Mrs. McKernan moved to Bangor during her grade school years. After attending college in New York and working in Washington, D.C., during World War II, she returned to Bangor and became increasingly involved in civic affairs. She and her husband, John McKernan Sr., bought the Penobscot Times in 1954. While raising her sons, she remained the paper’s publisher for 10 years after her husband’s death in 1964. She then worked in community relations for Eastern Maine Medical Center and later Bangor Savings Bank.
Mrs. McKernan was also politically active. She served on the Bangor City Council from 1977 to 1983. During her tenure, she was elected president of the Maine Municipal Association.
“Barbara was an unstoppable force who had a tremendously positive influence on the development of Bangor,” Gov. John Baldacci said. “She was involved in so many important public matters all while remaining deeply committed to her family. She was an amazing woman.”
Her son, John, known as Jock, was elected governor in 1986. “I’m very proud,” she said simply the day after his election. Asked if she would live in the Blaine House with her divorced son, Mrs. McKernan asked “Would you want your mother living with you?” She did, however, have ideas about using and decorating the Blaine House and about running the state.
Advertising executive John Christie went to work for Bangor Savings Bank in the late 1980s. Since the bank did not have room for an office for him, he shared one with Mrs. McKernan. “I heard all sorts of clandestine phone conversations where she told Jock how to run the state,” Mr. Christie recalled. “She did a wonderful job of that.” She was, Mr. Christie said, Maine’s “first mother” during her son’s two terms as governor, although she steadfastly denied any responsibility for the state government shutdown that many remember from the McKernan governorship.
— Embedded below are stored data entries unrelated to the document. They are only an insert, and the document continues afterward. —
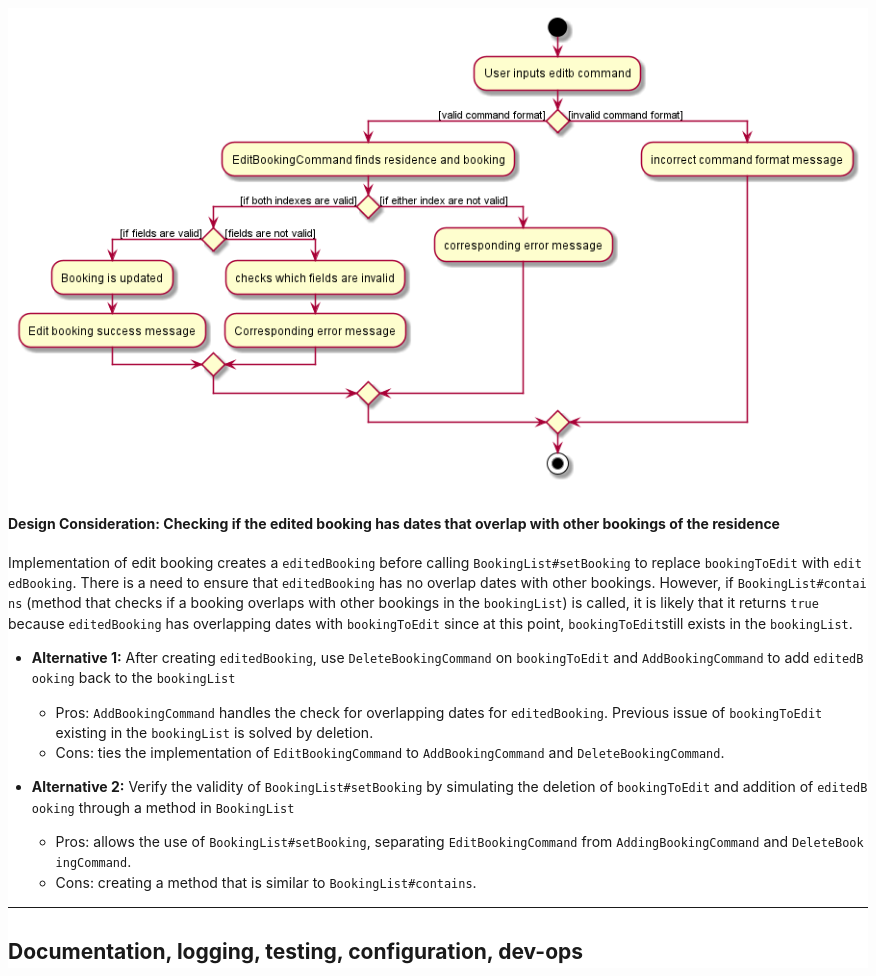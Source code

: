 ![EditBookingCommandActivityDiagram](images/EditBookingActivityDiagram.png)

#### Design Consideration: Checking if the edited booking has dates that overlap with other bookings of the residence

Implementation of edit booking creates a `editedBooking` before calling `BookingList#setBooking` to replace `bookingToEdit` with `editedBooking`. There is a need to ensure that `editedBooking` has no overlap dates with other bookings. However, if `BookingList#contains` (method that checks if a booking overlaps with other bookings in the `bookingList`) is called, it is likely that it returns `true` because `editedBooking` has overlapping dates with `bookingToEdit` since at this point, `bookingToEdit`still exists in the `bookingList`.

* **Alternative 1:** After creating `editedBooking`, use `DeleteBookingCommand` on `bookingToEdit` and `AddBookingCommand` to add `editedBooking` back to the `bookingList`
    * Pros: `AddBookingCommand` handles the check for overlapping dates for `editedBooking`. Previous issue of `bookingToEdit`existing in the `bookingList` is solved by deletion.
    * Cons: ties the implementation of `EditBookingCommand` to `AddBookingCommand` and `DeleteBookingCommand`.

* **Alternative 2:** Verify the validity of `BookingList#setBooking` by simulating the deletion of `bookingToEdit` and addition of `editedBooking` through a method in `BookingList`
    * Pros: allows the use of `BookingList#setBooking`, separating `EditBookingCommand` from `AddingBookingCommand` and `DeleteBookingCommand`.
    * Cons: creating a method that is similar to `BookingList#contains`.

--------------------------------------------------------------------------------------------------------------------

## **Documentation, logging, testing, configuration, dev-ops**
Mrs. McKernan also worked with Mr. Christie on Bangor Savings Bank’s first television commercials. Although she wanted a beaver in the ads, Mr. Christie supplied his own kittens for a Christmas spot that generations of Bangor residents still associate with the bank.
Beyond the kittens and a governor, Mrs. McKernan leaves a legacy of civic and family dedication that will long be remembered.